The car is the perfect tool here: a loop road serves every monastery from Kastraki and Kalambaka, and above all it gives you the quiet hours — the coaches arrive around 10 am and leave at 4 pm. Plan two or three monasteries a day (€3 entry, each with a different closing day), and the rest of the time at the viewpoints: Psaropetra rock at sunset, when the sandstone turns to gold and the monasteries light up, is the image that stays.
Don't miss
- Great Meteoron and Varlaam early morning, ahead of the groups
- Holy Trinity, less visited because of its steps — which is its protection
- The Psaropetra viewpoint at sunset (arrive 45 minutes early)
- Kastraki at the foot of the rocks, more charming than Kalambaka for the night
Our tips on the ground
- Each monastery closes on a different day of the week and hours shrink in winter: draw up your battle plan the evening before with the current list (your hotel displays it).
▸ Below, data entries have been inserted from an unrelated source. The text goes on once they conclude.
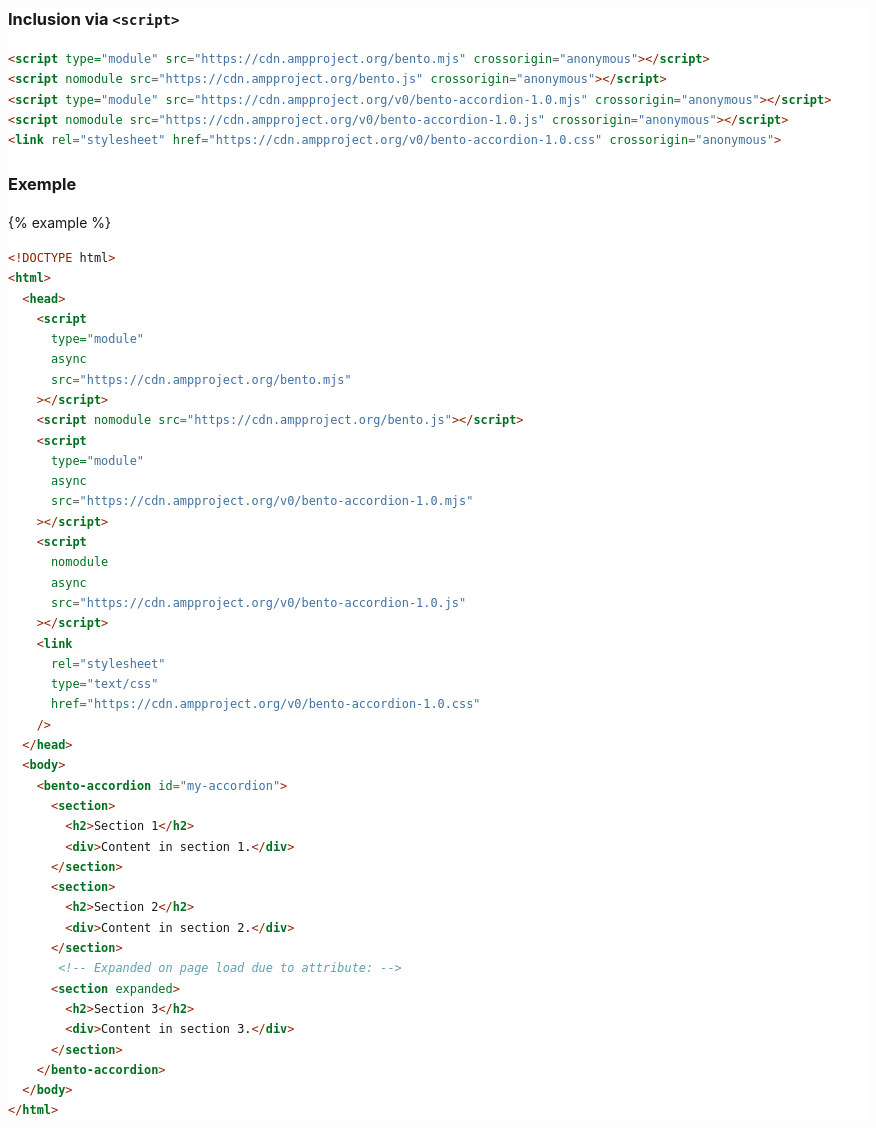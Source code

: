 ### Inclusion via `<script>`

```html
<script type="module" src="https://cdn.ampproject.org/bento.mjs" crossorigin="anonymous"></script>
<script nomodule src="https://cdn.ampproject.org/bento.js" crossorigin="anonymous"></script>
<script type="module" src="https://cdn.ampproject.org/v0/bento-accordion-1.0.mjs" crossorigin="anonymous"></script>
<script nomodule src="https://cdn.ampproject.org/v0/bento-accordion-1.0.js" crossorigin="anonymous"></script>
<link rel="stylesheet" href="https://cdn.ampproject.org/v0/bento-accordion-1.0.css" crossorigin="anonymous">
```

### Exemple

{% example %}

```html
<!DOCTYPE html>
<html>
  <head>
    <script
      type="module"
      async
      src="https://cdn.ampproject.org/bento.mjs"
    ></script>
    <script nomodule src="https://cdn.ampproject.org/bento.js"></script>
    <script
      type="module"
      async
      src="https://cdn.ampproject.org/v0/bento-accordion-1.0.mjs"
    ></script>
    <script
      nomodule
      async
      src="https://cdn.ampproject.org/v0/bento-accordion-1.0.js"
    ></script>
    <link
      rel="stylesheet"
      type="text/css"
      href="https://cdn.ampproject.org/v0/bento-accordion-1.0.css"
    />
  </head>
  <body>
    <bento-accordion id="my-accordion">
      <section>
        <h2>Section 1</h2>
        <div>Content in section 1.</div>
      </section>
      <section>
        <h2>Section 2</h2>
        <div>Content in section 2.</div>
      </section>
       <!-- Expanded on page load due to attribute: -->
      <section expanded>
        <h2>Section 3</h2>
        <div>Content in section 3.</div>
      </section>
    </bento-accordion>
  </body>
</html>
```
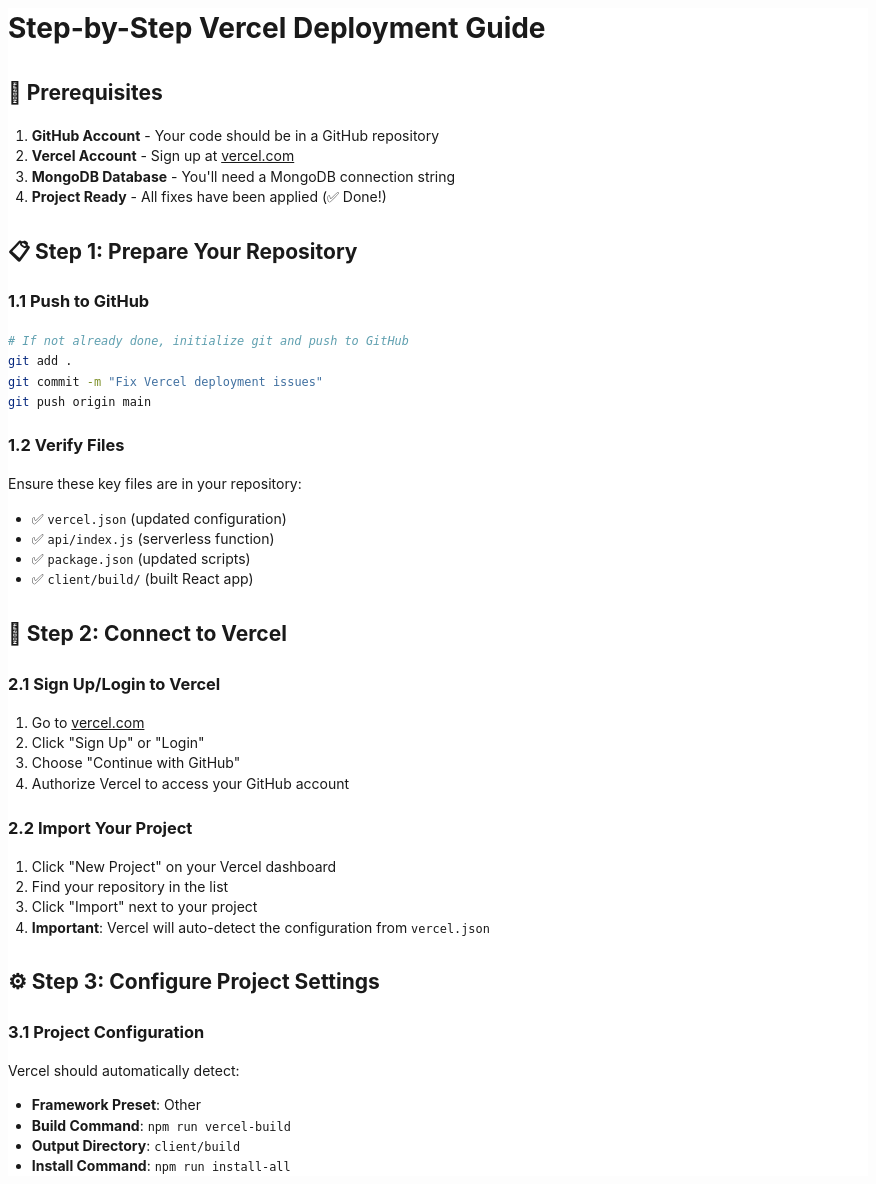 # Step-by-Step Vercel Deployment Guide

## 🚀 Prerequisites

1. **GitHub Account** - Your code should be in a GitHub repository
2. **Vercel Account** - Sign up at [vercel.com](https://vercel.com)
3. **MongoDB Database** - You'll need a MongoDB connection string
4. **Project Ready** - All fixes have been applied (✅ Done!)

## 📋 Step 1: Prepare Your Repository

### 1.1 Push to GitHub
```bash
# If not already done, initialize git and push to GitHub
git add .
git commit -m "Fix Vercel deployment issues"
git push origin main
```

### 1.2 Verify Files
Ensure these key files are in your repository:
- ✅ `vercel.json` (updated configuration)
- ✅ `api/index.js` (serverless function)
- ✅ `package.json` (updated scripts)
- ✅ `client/build/` (built React app)

## 🔗 Step 2: Connect to Vercel

### 2.1 Sign Up/Login to Vercel
1. Go to [vercel.com](https://vercel.com)
2. Click "Sign Up" or "Login"
3. Choose "Continue with GitHub"
4. Authorize Vercel to access your GitHub account

### 2.2 Import Your Project
1. Click "New Project" on your Vercel dashboard
2. Find your repository in the list
3. Click "Import" next to your project
4. **Important**: Vercel will auto-detect the configuration from `vercel.json`

## ⚙️ Step 3: Configure Project Settings

### 3.1 Project Configuration
Vercel should automatically detect:
- **Framework Preset**: Other
- **Build Command**: `npm run vercel-build`
- **Output Directory**: `client/build`
- **Install Command**: `npm run install-all`
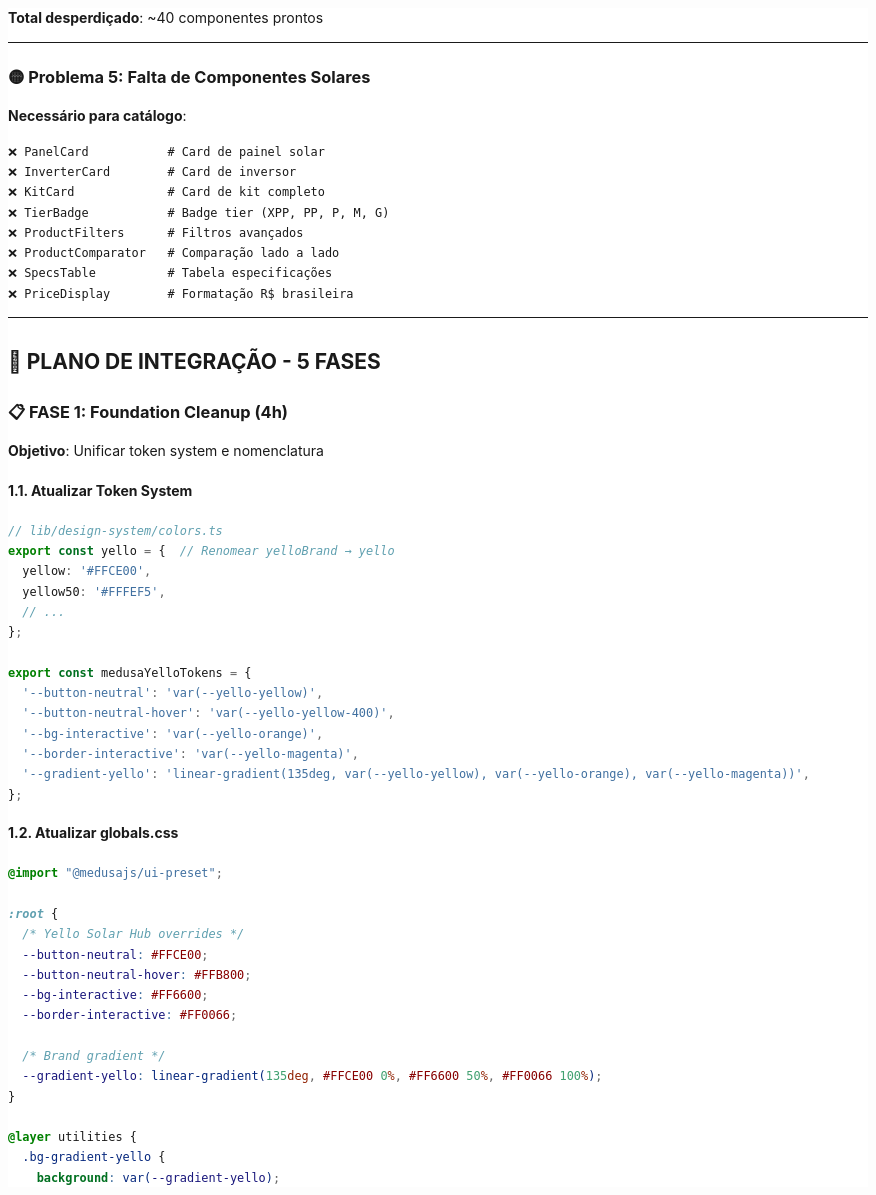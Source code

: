 **Total desperdiçado**: ~40 componentes prontos

---

### 🟡 Problema 5: **Falta de Componentes Solares**

**Necessário para catálogo**:

```
❌ PanelCard           # Card de painel solar
❌ InverterCard        # Card de inversor
❌ KitCard             # Card de kit completo
❌ TierBadge           # Badge tier (XPP, PP, P, M, G)
❌ ProductFilters      # Filtros avançados
❌ ProductComparator   # Comparação lado a lado
❌ SpecsTable          # Tabela especificações
❌ PriceDisplay        # Formatação R$ brasileira
```

---

## 🎯 PLANO DE INTEGRAÇÃO - 5 FASES

### 📋 FASE 1: Foundation Cleanup (4h)

**Objetivo**: Unificar token system e nomenclatura

#### 1.1. Atualizar Token System

```typescript
// lib/design-system/colors.ts
export const yello = {  // Renomear yelloBrand → yello
  yellow: '#FFCE00',
  yellow50: '#FFFEF5',
  // ...
};

export const medusaYelloTokens = {
  '--button-neutral': 'var(--yello-yellow)',
  '--button-neutral-hover': 'var(--yello-yellow-400)',
  '--bg-interactive': 'var(--yello-orange)',
  '--border-interactive': 'var(--yello-magenta)',
  '--gradient-yello': 'linear-gradient(135deg, var(--yello-yellow), var(--yello-orange), var(--yello-magenta))',
};
```

#### 1.2. Atualizar globals.css

```css
@import "@medusajs/ui-preset";

:root {
  /* Yello Solar Hub overrides */
  --button-neutral: #FFCE00;
  --button-neutral-hover: #FFB800;
  --bg-interactive: #FF6600;
  --border-interactive: #FF0066;
  
  /* Brand gradient */
  --gradient-yello: linear-gradient(135deg, #FFCE00 0%, #FF6600 50%, #FF0066 100%);
}

@layer utilities {
  .bg-gradient-yello {
    background: var(--gradient-yello);
```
- Strict dress code: covered shoulders for everyone, long skirts for women (lent at the door, but the queue forms) — a sarong in the bag settles the matter.
- Base yourself in Kastraki rather than Kalambaka: five minutes closer to the loop, the rocks as a backdrop from the terrace, and tavernas that don't live off passing trade alone.

Our flagship guide — €29
Guide available“Greece on Your Own”, the complete edition, is out
10 chapters: day-by-day itineraries, driving and transport, a costed budget and checklists — the same method as our Namibia guide.
The guide is currently written in French — an English edition is in the works.
Before you go
Readers' questions about Meteora
How many monasteries should you visit, and which?
Two or three well chosen beat all six at a forced march: Great Meteoron for the history and museum, Roussanou or Varlaam for the frescoes and the setting, Holy Trinity for the climb and the view. Beyond that the interiors blur together — the emotion of Meteora lies as much in the viewpoints and the paths between the pinnacles as behind the walls.
Is Meteora worth it in winter?
It is a well-kept secret: near-deserted monasteries, mist snagged on the pinnacles, and sometimes snow on the sandstone — photographers dream of it. Check the reduced hours (often 9 am-3 pm) and expect cold roads in the morning; in exchange you see Meteora as the monks live it eleven months a year.